Is there a version of the adjunction formula for subvarieties of $\mathbb{P}^n\times\mathbb{P}^m$

Question

I want to try and find an example of a projective variety which does not have an ample canonical or anti-canonical bundle. I think I should try and look at a subvariety of $\mathbb{P}^n\times\mathbb{P}^m$ which has a canonical bundle of the form $\mathcal{O}(k,-l)$, which is not ample/anti-ample. Does there exist an adjunction formula for bihomogeneous smooth complete intersections inside $\mathbb{P}^n\times\mathbb{P}^m$, or more generally, for any $\prod^k_i \mathbb{P}^{n_i}$?

Answer 1

By the way, the canonical bundle of $\mathbb P^n \times \mathbb P^m$ is just $\mathcal O(- n - 1, - m - 1)$. If $X \subset \mathbb P^n \times \mathbb P^m$ is the vanishing locus of a homogenous polynomial of bidegree $(d, e)$, the canonical bundle of $X$ is $\mathcal O (d - n - 1, e - m - 1)$. A similar result applies for complete intersections.

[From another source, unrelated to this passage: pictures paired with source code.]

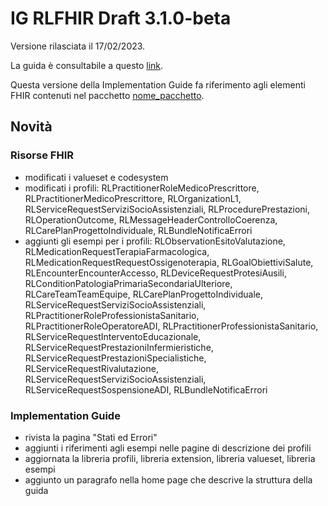# IG RLFHIR Draft 3.1.0-beta

Versione rilasciata il 17/02/2023. 

La guida è consultabile a questo [link]().

Questa versione della Implementation Guide fa riferimento agli elementi FHIR contenuti nel pacchetto [nome_pacchetto]().

## Novità
### Risorse FHIR
- modificati i valueset e codesystem
- modificati i profili: RLPractitionerRoleMedicoPrescrittore, RLPractitionerMedicoPrescrittore, RLOrganizationL1, RLServiceRequestServiziSocioAssistenziali, RLProcedurePrestazioni, RLOperationOutcome, RLMessageHeaderControlloCoerenza, RLCarePlanProgettoIndividuale, RLBundleNotificaErrori
- aggiunti gli esempi per i profili: RLObservationEsitoValutazione, RLMedicationRequestTerapiaFarmacologica, RLMedicationRequestRequestOssigenoterapia, RLGoalObiettiviSalute, RLEncounterEncounterAccesso, RLDeviceRequestProtesiAusili, RLConditionPatologiaPrimariaSecondariaUlteriore, RLCareTeamTeamEquipe, RLCarePlanProgettoIndividuale, RLServiceRequestServiziSocioAssistenziali, RLPractitionerRoleProfessionistaSanitario, RLPractitionerRoleOperatoreADI, RLPractitionerProfessionistaSanitario, RLServiceRequestInterventoEducazionale, RLServiceRequestPrestazioniInfermieristiche, RLServiceRequestPrestazioniSpecialistiche, RLServiceRequestRivalutazione, RLServiceRequestServiziSocioAssistenziali, RLServiceRequestSospensioneADI, RLBundleNotificaErrori

### Implementation Guide
- rivista la pagina "Stati ed Errori"
- aggiunti i riferimenti agli esempi nelle pagine di descrizione dei profili
- aggiornata la libreria profili, libreria extension, libreria valueset, libreria esempi
- aggiunto un paragrafo nella home page che descrive la struttura della guida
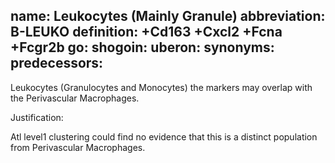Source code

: name: Leukocytes (Mainly Granule)
abbreviation: B-LEUKO
definition: +Cd163 +Cxcl2 +Fcna +Fcgr2b
go:
shogoin: 
uberon:
synonyms:
predecessors:
---

Leukocytes (Granulocytes and Monocytes) the markers may overlap with the Perivascular Macrophages.


Justification:

Atl level1 clustering could find no evidence that this is a distinct population from Perivascular Macrophages.
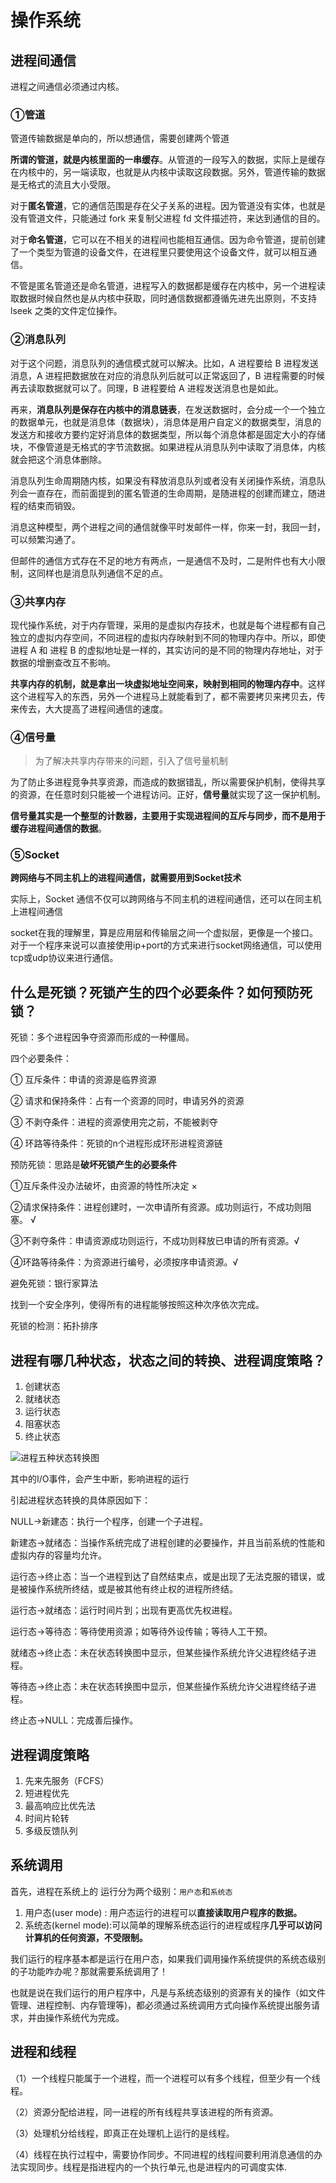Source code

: # 操作系统





## 进程间通信

进程之间通信必须通过内核。

### ①管道

管道传输数据是单向的，所以想通信，需要创建两个管道



**所谓的管道，就是内核里面的一串缓存**。从管道的一段写入的数据，实际上是缓存在内核中的，另一端读取，也就是从内核中读取这段数据。另外，管道传输的数据是无格式的流且大小受限。

对于**匿名管道**，它的通信范围是存在父子关系的进程。因为管道没有实体，也就是没有管道文件，只能通过 fork 来复制父进程 fd 文件描述符，来达到通信的目的。

对于**命名管道**，它可以在不相关的进程间也能相互通信。因为命令管道，提前创建了一个类型为管道的设备文件，在进程里只要使用这个设备文件，就可以相互通信。

不管是匿名管道还是命名管道，进程写入的数据都是缓存在内核中，另一个进程读取数据时候自然也是从内核中获取，同时通信数据都遵循先进先出原则，不支持 lseek 之类的文件定位操作。



### ②消息队列

对于这个问题，消息队列的通信模式就可以解决。比如，A 进程要给 B 进程发送消息，A 进程把数据放在对应的消息队列后就可以正常返回了，B 进程需要的时候再去读取数据就可以了。同理，B 进程要给 A 进程发送消息也是如此。

再来，**消息队列是保存在内核中的消息链表**，在发送数据时，会分成一个一个独立的数据单元，也就是消息体（数据块），消息体是用户自定义的数据类型，消息的发送方和接收方要约定好消息体的数据类型，所以每个消息体都是固定大小的存储块，不像管道是无格式的字节流数据。如果进程从消息队列中读取了消息体，内核就会把这个消息体删除。

消息队列生命周期随内核，如果没有释放消息队列或者没有关闭操作系统，消息队列会一直存在，而前面提到的匿名管道的生命周期，是随进程的创建而建立，随进程的结束而销毁。

消息这种模型，两个进程之间的通信就像平时发邮件一样，你来一封，我回一封，可以频繁沟通了。

但邮件的通信方式存在不足的地方有两点，一是通信不及时，二是附件也有大小限制，这同样也是消息队列通信不足的点。

### ③共享内存

现代操作系统，对于内存管理，采用的是虚拟内存技术，也就是每个进程都有自己独立的虚拟内存空间，不同进程的虚拟内存映射到不同的物理内存中。所以，即使进程 A 和 进程 B 的虚拟地址是一样的，其实访问的是不同的物理内存地址，对于数据的增删查改互不影响。

**共享内存的机制，就是拿出一块虚拟地址空间来，映射到相同的物理内存中**。这样这个进程写入的东西，另外一个进程马上就能看到了，都不需要拷贝来拷贝去，传来传去，大大提高了进程间通信的速度。



### ④信号量

> 为了解决共享内存带来的问题，引入了信号量机制

为了防止多进程竞争共享资源，而造成的数据错乱，所以需要保护机制，使得共享的资源，在任意时刻只能被一个进程访问。正好，**信号量**就实现了这一保护机制。

**信号量其实是一个整型的计数器，主要用于实现进程间的互斥与同步，而不是用于缓存进程间通信的数据**。



### ⑤Socket

**跨网络与不同主机上的进程间通信，就需要用到Socket技术**

实际上，Socket 通信不仅可以跨网络与不同主机的进程间通信，还可以在同主机上进程间通信

socket在我的理解里，算是应用层和传输层之间一个虚拟层，更像是一个接口。对于一个程序来说可以直接使用ip+port的方式来进行socket网络通信，可以使用tcp或udp协议来进行通信。







## 什么是死锁？死锁产生的四个必要条件？如何预防死锁？

死锁：多个进程因争夺资源而形成的一种僵局。

四个必要条件：

①  互斥条件：申请的资源是临界资源

②  请求和保持条件：占有一个资源的同时，申请另外的资源

③  不剥夺条件：进程的资源使用完之前，不能被剥夺

④  环路等待条件：死锁的n个进程形成环形进程资源链



预防死锁：思路是**破坏死锁产生的必要条件**

①互斥条件没办法破坏，由资源的特性所决定     ×

②请求保持条件：进程创建时，一次申请所有资源。成功则运行，不成功则阻塞。 √

③不剥夺条件：申请资源成功则运行，不成功则释放已申请的所有资源。√

④环路等待条件：为资源进行编号，必须按序申请资源。√





避免死锁：银行家算法

找到一个安全序列，使得所有的进程能够按照这种次序依次完成。



死锁的检测：拓扑排序







## 进程有哪几种状态，状态之间的转换、进程调度策略？

1. 创建状态
2. 就绪状态
3. 运行状态
4. 阻塞状态
5. 终止状态

![进程五种状态转换图](https://note.youdao.com/yws/api/personal/file/A61F5B5322ED49038C64BDD82D341987?method=download&shareKey=5967e74b9690c236b3ff1f73ac3e4433)

其中的I/O事件，会产生中断，影响进程的运行



引起进程状态转换的具体原因如下：

NULL→新建态：执行一个程序，创建一个子进程。

新建态→就绪态：当操作系统完成了进程创建的必要操作，并且当前系统的性能和虚拟内存的容量均允许。

运行态→终止态：当一个进程到达了自然结束点，或是出现了无法克服的错误，或是被操作系统所终结，或是被其他有终止权的进程所终结。

运行态→就绪态：运行时间片到；出现有更高优先权进程。

运行态→等待态：等待使用资源；如等待外设传输；等待人工干预。

就绪态→终止态：未在状态转换图中显示，但某些操作系统允许父进程终结子进程。

等待态→终止态：未在状态转换图中显示，但某些操作系统允许父进程终结子进程。

终止态→NULL：完成善后操作。



## **进程调度策略**

1. 先来先服务（FCFS）
2. 短进程优先
3. 最高响应比优先法
4. 时间片轮转
5. 多级反馈队列





## 系统调用

首先，进程在系统上的 运行分为两个级别：`用户态`和`系统态`

1. 用户态(user mode) : 用户态运行的进程可以**直接读取用户程序的数据。**
2. 系统态(kernel mode):可以简单的理解系统态运行的进程或程序**几乎可以访问计算机的任何资源，不受限制。**

我们运行的程序基本都是运行在用户态，如果我们调用操作系统提供的系统态级别的子功能咋办呢？那就需要系统调用了！

也就是说在我们运行的用户程序中，凡是与系统态级别的资源有关的操作（如文件管理、进程控制、内存管理等)，都必须通过系统调用方式向操作系统提出服务请求，并由操作系统代为完成。





## 进程和线程

（1）一个线程只能属于一个进程，而一个进程可以有多个线程，但至少有一个线程。 

（2）资源分配给进程，同一进程的所有线程共享该进程的所有资源。 

（3）处理机分给线程，即真正在处理机上运行的是线程。 

（4）线程在执行过程中，需要协作同步。不同进程的线程间要利用消息通信的办法实现同步。线程是指进程内的一个执行单元,也是进程内的可调度实体.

For example, the complete intersection of four bilinear polynomials in $\mathbb P^3 \times \mathbb P^3 $ is a K3 surface (if smooth), and this has a trivial canonical bundle.

But from the way you phrased your question, I guess you are actually looking for a variety whose canonical bundle is not ample, anti-ample or trivial. Take the previous example, and chose your four bilinear polynomials to be symmetric under the $\mathbb Z_2$ involution exchanging the two $\mathbb P^3$'s. Then quotient by this $\mathbb Z_2$ involution. As long as you choose the polynomials generically enough that the K3 surface doesn't intersect the diagonal in $\mathbb P^3 \times \mathbb P^3 $, the surface that you get after quotienting is smooth. This quotient surface is an Enriques surface. Its canonical bundle is non-trivial. However, the square of its canonical bundle is trivial, which means its canonical bundle cannot be ample or anti-ample either.

Edit: If you want a variety whose canonical bundle is neither ample nor anti-ample and such that no power of the canonical bundle is trivial, you could take $\mathbb P^2$ blown up at nine points. The self-intersection of the canonical bundle of the blow-up $X$ is $K_X^2 = K_{\mathbb P^2}^2 - 9 = 0$, which immediately implies that the canonical bundle of the blow-up cannot be ample or anti-ample. If some multiple of $K_X$ is trivial, then we would have $K_X.E = 0$ for any exceptional divisor $E$ on $X$, so the genus formula gives $g(E) = 1 + \frac 1 2 (K_X.E + E^2) = 1 + \frac 1 2 (0 -1) = \frac 1 2$, which is a contradiction since $g(E)$ is in fact $0$.